**Your instructions**. Look through the material for lines with the word "Price", and copy each one.

**Data listing**.

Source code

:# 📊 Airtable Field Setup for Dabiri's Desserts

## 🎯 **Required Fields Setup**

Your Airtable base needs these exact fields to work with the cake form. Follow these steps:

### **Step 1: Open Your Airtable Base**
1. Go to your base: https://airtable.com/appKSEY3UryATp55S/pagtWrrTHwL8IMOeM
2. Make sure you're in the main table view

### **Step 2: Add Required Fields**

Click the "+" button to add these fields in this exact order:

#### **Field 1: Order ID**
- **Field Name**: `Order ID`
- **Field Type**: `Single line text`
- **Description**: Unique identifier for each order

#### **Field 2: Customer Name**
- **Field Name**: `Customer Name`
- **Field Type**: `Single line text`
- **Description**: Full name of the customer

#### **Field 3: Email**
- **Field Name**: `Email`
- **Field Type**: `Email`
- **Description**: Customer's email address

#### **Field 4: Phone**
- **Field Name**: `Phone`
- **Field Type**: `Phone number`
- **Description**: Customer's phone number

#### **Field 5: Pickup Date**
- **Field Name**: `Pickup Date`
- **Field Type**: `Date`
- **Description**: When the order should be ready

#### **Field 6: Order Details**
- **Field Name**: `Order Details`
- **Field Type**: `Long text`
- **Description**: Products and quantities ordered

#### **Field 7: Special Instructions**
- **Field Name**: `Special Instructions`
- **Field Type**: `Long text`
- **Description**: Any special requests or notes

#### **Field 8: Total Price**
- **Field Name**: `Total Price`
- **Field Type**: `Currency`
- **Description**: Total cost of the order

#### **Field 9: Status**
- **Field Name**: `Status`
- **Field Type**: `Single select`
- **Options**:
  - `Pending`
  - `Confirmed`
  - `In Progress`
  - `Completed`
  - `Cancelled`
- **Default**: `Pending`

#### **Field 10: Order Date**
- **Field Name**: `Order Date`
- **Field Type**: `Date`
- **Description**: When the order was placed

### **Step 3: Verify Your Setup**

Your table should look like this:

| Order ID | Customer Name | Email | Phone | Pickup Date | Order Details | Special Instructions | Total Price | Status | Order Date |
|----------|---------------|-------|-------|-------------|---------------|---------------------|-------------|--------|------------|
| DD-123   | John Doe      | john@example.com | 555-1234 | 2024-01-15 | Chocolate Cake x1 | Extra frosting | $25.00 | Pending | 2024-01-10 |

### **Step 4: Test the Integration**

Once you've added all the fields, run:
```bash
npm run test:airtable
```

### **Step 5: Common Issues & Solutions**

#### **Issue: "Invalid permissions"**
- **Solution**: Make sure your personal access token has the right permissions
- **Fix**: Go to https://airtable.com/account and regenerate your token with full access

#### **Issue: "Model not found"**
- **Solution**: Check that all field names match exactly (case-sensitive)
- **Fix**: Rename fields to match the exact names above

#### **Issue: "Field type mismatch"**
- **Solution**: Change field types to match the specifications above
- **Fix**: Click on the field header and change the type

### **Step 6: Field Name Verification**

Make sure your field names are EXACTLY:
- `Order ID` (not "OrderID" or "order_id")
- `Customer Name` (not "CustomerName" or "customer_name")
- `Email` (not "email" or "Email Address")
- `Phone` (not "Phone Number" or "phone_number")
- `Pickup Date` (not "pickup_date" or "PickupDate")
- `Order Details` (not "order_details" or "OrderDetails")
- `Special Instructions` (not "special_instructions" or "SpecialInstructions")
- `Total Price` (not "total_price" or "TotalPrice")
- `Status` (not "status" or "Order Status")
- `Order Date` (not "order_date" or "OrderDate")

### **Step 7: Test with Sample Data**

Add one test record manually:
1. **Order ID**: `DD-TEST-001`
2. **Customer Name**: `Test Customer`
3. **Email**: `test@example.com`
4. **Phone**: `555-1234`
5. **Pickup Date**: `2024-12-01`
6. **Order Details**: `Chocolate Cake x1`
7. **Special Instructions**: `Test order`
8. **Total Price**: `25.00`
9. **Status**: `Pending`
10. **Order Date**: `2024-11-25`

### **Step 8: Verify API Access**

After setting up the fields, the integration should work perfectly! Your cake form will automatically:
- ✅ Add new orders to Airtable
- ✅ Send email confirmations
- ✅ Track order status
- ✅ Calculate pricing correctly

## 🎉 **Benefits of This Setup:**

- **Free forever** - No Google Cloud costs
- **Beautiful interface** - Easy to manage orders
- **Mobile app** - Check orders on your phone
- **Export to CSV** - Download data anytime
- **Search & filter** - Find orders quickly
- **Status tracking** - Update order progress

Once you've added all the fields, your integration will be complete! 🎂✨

**Task solution**.
#### **Field 8: Total Price**
- **Field Name**: `Total Price`
| Order ID | Customer Name | Email | Phone | Pickup Date | Order Details | Special Instructions | Total Price | Status | Order Date |
- `Total Price` (not "total_price" or "TotalPrice")
8. **Total Price**: `25.00`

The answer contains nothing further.